I particularly like the security of stocks traded on both the NYSE and TSX. To be clear, I am in no way saying that cross-exchange listings mitigate all risk in a stock. That said, knowing the stringent listing requirements of both the both exchanges, I can rest easy knowing that at the very least these companies have passed extensive vetting. Here are three great Canadian stocks:
Premium Brands Holdings Corp
Premium Brands Holdings Corp (TSE:PBH) is a Canada-based consumer staple stock that trades on both the TSE and the NYSE. Talk of overheated markets on both sides of the border makes the consumer staple sector a wise portfolio addition for risk-averse investors.
A $3 billion-plus market cap company, PBH markets and distributes household cleaning products throughout the United States, Canada, Australia, and in certain other international markets. Its brands include household names like Clear Eyes, Compound W, Chloraseptic, and Dramamine, among many others.
These are products that everyone needs regardless of the economy, making PBH among the best TSX stocks.
Shares are trading higher by over 10% this year and investors are anticipating solid results from the fiscal fourth quarter and full year 2016 earnings release on May 11.
In the third quarter of fiscal 2016, Prestige Brands posted strong results, with revenue higher by over 7% year-over-year. The company also saw a nearly 11% increase in EPS and Adjusted Free Cash Flow during the same time.
What I like best is the company’s net debt plunged by over $251 million, signaling stability for the future regardless of economic conditions.
Bank of Nova Scotia
A $66 billion-plus international bank and financial provider, Bank of Nova Scotia (TSE:BNS) yields an impressive 4%, even though shares are slightly lower to flat this year. Fears of a housing bubble burst in Canada have helped suppress the share price, creating an ideal situation for value-seeking investors.
The company is well diversified geographically, with operations in America, Latin America, the Caribbean, Central America, and the Asia-Pacific region. The Bank offers a range of advice, products, and services, including personal and commercial banking, wealth management and private banking, corporate and investment banking, and capital markets.
Technically, shares have found support at the 200-day simple moving average, creating an ideal buy signal for long-term investors.
Rogers Communications Inc.
This $18 billion-plus communication company has soared higher by nearly 19% in 2017. Driven by strong wireless performance, Rogers Communications Inc. (TSE:RCI.B) has set up to be an ideal TSX stock for an aggressive portfolio.
The company earned $294 million or 57 cents per share in the first quarter ending Mar. 31. On a per-share basis, this works out to be higher by 28% over last year.
At the same time, adjusted profit advanced 34% to $394 million or 64 cents per share.
A leadership shakeup has also bolstered investment sentiment. Rogers fired its CEO Guy Laurence in October. His replacement, former Telus Corp. CEO Joe Natale, took the helm in April.
What has me adding this stock to the best Canadian stocks to buy is the company’s ramp up in wireless revenue and its plan to reignite its struggling television business.
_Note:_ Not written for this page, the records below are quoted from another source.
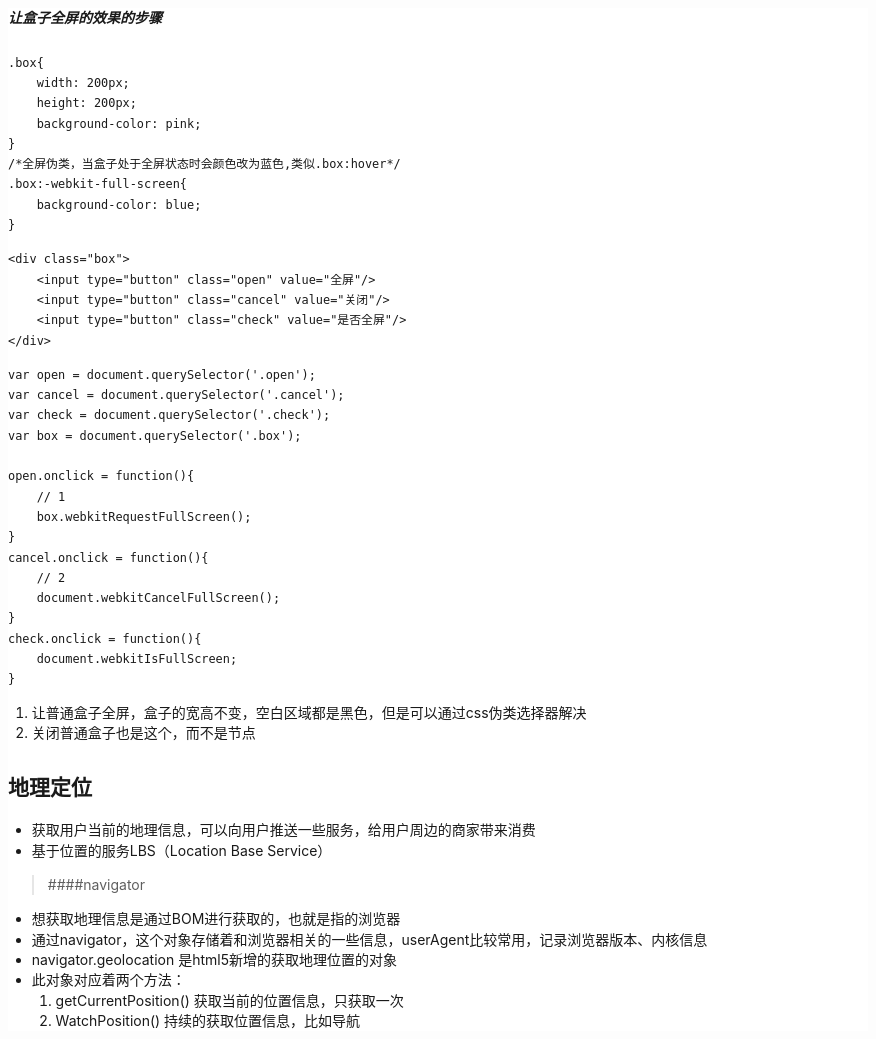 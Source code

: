 
##### 让盒子全屏的效果的步骤

```
.box{
    width: 200px;
    height: 200px;
    background-color: pink;
}
/*全屏伪类，当盒子处于全屏状态时会颜色改为蓝色,类似.box:hover*/
.box:-webkit-full-screen{
    background-color: blue;
}
```
```
<div class="box">
    <input type="button" class="open" value="全屏"/>
    <input type="button" class="cancel" value="关闭"/>
    <input type="button" class="check" value="是否全屏"/>
</div>
```
```
var open = document.querySelector('.open');
var cancel = document.querySelector('.cancel');
var check = document.querySelector('.check');
var box = document.querySelector('.box');

open.onclick = function(){
    // 1
    box.webkitRequestFullScreen();
}
cancel.onclick = function(){
    // 2
    document.webkitCancelFullScreen();
}
check.onclick = function(){
    document.webkitIsFullScreen;
}
```
1. 让普通盒子全屏，盒子的宽高不变，空白区域都是黑色，但是可以通过css伪类选择器解决
2. 关闭普通盒子也是这个，而不是节点


地理定位
--
- 获取用户当前的地理信息，可以向用户推送一些服务，给用户周边的商家带来消费
- 基于位置的服务LBS（Location Base Service）

>####navigator

- 想获取地理信息是通过BOM进行获取的，也就是指的浏览器
- 通过navigator，这个对象存储着和浏览器相关的一些信息，userAgent比较常用，记录浏览器版本、内核信息
- navigator.geolocation  是html5新增的获取地理位置的对象
- 此对象对应着两个方法：
	1. getCurrentPosition() 获取当前的位置信息，只获取一次
	2. WatchPosition()  持续的获取位置信息，比如导航
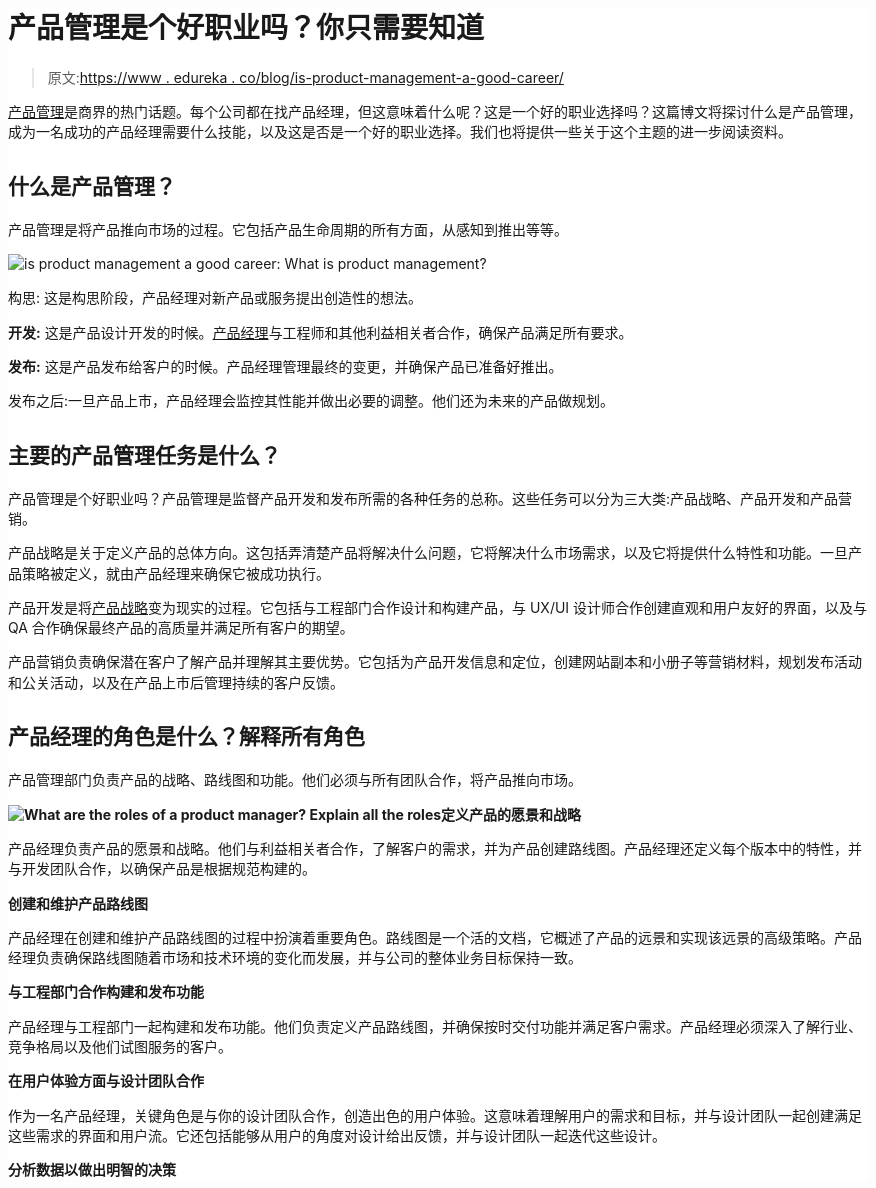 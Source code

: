# 产品管理是个好职业吗？你只需要知道

> 原文:[https://www . edureka . co/blog/is-product-management-a-good-career/](https://www.edureka.co/blog/is-product-management-a-good-career/)

[产品管理](https://www.edureka.co/blog/product-management/)是商界的热门话题。每个公司都在找产品经理，但这意味着什么呢？这是一个好的职业选择吗？这篇博文将探讨什么是产品管理，成为一名成功的产品经理需要什么技能，以及这是否是一个好的职业选择。我们也将提供一些关于这个主题的进一步阅读资料。

## **什么是产品管理？**

产品管理是将产品推向市场的过程。它包括产品生命周期的所有方面，从感知到推出等等。

![is product management a good career: What is product management?](../Images/a1f6d10e3cfa320ab53b6c495e785703.png)

构思: 这是构思阶段，产品经理对新产品或服务提出创造性的想法。

**开发:** 这是产品设计开发的时候。[产品经理](https://www.edureka.co/blog/product-manager)与工程师和其他利益相关者合作，确保产品满足所有要求。

**发布:** 这是产品发布给客户的时候。产品经理管理最终的变更，并确保产品已准备好推出。

发布之后:一旦产品上市，产品经理会监控其性能并做出必要的调整。他们还为未来的产品做规划。

## **主要的产品管理任务是什么？**

产品管理是个好职业吗？产品管理是监督产品开发和发布所需的各种任务的总称。这些任务可以分为三大类:产品战略、产品开发和产品营销。

产品战略是关于定义产品的总体方向。这包括弄清楚产品将解决什么问题，它将解决什么市场需求，以及它将提供什么特性和功能。一旦产品策略被定义，就由产品经理来确保它被成功执行。

产品开发是将[产品战略](https://www.edureka.co/blog/product-strategy/)变为现实的过程。它包括与工程部门合作设计和构建产品，与 UX/UI 设计师合作创建直观和用户友好的界面，以及与 QA 合作确保最终产品的高质量并满足所有客户的期望。

产品营销负责确保潜在客户了解产品并理解其主要优势。它包括为产品开发信息和定位，创建网站副本和小册子等营销材料，规划发布活动和公关活动，以及在产品上市后管理持续的客户反馈。

## 产品经理的角色是什么？解释所有角色

产品管理部门负责产品的战略、路线图和功能。他们必须与所有团队合作，将产品推向市场。

**![What are the roles of a product manager? Explain all the roles](../Images/e5ca80435f2ee986470fae37bfc842ed.png)定义产品的愿景和战略**

产品经理负责产品的愿景和战略。他们与利益相关者合作，了解客户的需求，并为产品创建路线图。产品经理还定义每个版本中的特性，并与开发团队合作，以确保产品是根据规范构建的。

**创建和维护产品路线图**

产品经理在创建和维护产品路线图的过程中扮演着重要角色。路线图是一个活的文档，它概述了产品的远景和实现该远景的高级策略。产品经理负责确保路线图随着市场和技术环境的变化而发展，并与公司的整体业务目标保持一致。

**与工程部门合作构建和发布功能**

产品经理与工程部门一起构建和发布功能。他们负责定义产品路线图，并确保按时交付功能并满足客户需求。产品经理必须深入了解行业、竞争格局以及他们试图服务的客户。

**在用户体验方面与设计团队合作**

作为一名产品经理，关键角色是与你的设计团队合作，创造出色的用户体验。这意味着理解用户的需求和目标，并与设计团队一起创建满足这些需求的界面和用户流。它还包括能够从用户的角度对设计给出反馈，并与设计团队一起迭代这些设计。

**分析数据以做出明智的决策**
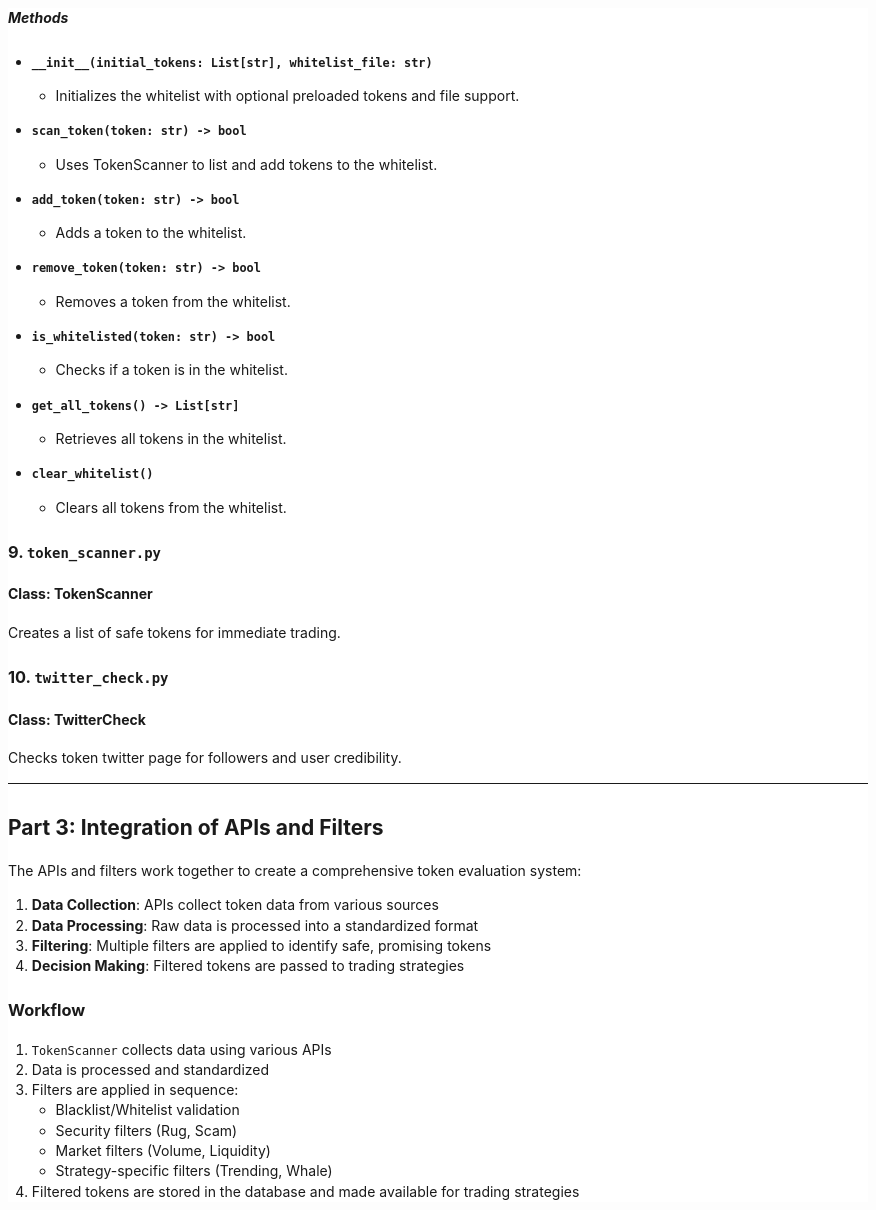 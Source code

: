 ##### **Methods**
- **`__init__(initial_tokens: List[str], whitelist_file: str)`**
  - Initializes the whitelist with optional preloaded tokens and file support.

- **`scan_token(token: str) -> bool`**
  - Uses TokenScanner to list and add tokens to the whitelist.

- **`add_token(token: str) -> bool`**
  - Adds a token to the whitelist.

- **`remove_token(token: str) -> bool`**
  - Removes a token from the whitelist.

- **`is_whitelisted(token: str) -> bool`**
  - Checks if a token is in the whitelist.

- **`get_all_tokens() -> List[str]`**
  - Retrieves all tokens in the whitelist.

- **`clear_whitelist()`**
  - Clears all tokens from the whitelist.

### **9. `token_scanner.py`**

#### **Class: TokenScanner**
Creates a list of safe tokens for immediate trading.

### **10. `twitter_check.py`**

#### **Class: TwitterCheck**
Checks token twitter page for followers and user credibility.

---

## **Part 3: Integration of APIs and Filters**

The APIs and filters work together to create a comprehensive token evaluation system:

1. **Data Collection**: APIs collect token data from various sources
2. **Data Processing**: Raw data is processed into a standardized format
3. **Filtering**: Multiple filters are applied to identify safe, promising tokens
4. **Decision Making**: Filtered tokens are passed to trading strategies

### **Workflow**

1. `TokenScanner` collects data using various APIs
2. Data is processed and standardized
3. Filters are applied in sequence:
   - Blacklist/Whitelist validation
   - Security filters (Rug, Scam)
   - Market filters (Volume, Liquidity)
   - Strategy-specific filters (Trending, Whale)
4. Filtered tokens are stored in the database and made available for trading strategies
Both of these factors make RCI a strong contender for your portfolio.
Risks To Consider: The Canadian economy has never suffered a recession. However, that does not mean that a sharp downturn will not occur in the future. Always use stops and position size wisely when investing.
Action To Take: If you’re looking for some diversification from the same familiar names in the United States, then consider adding these Canadian stocks to your portfolio.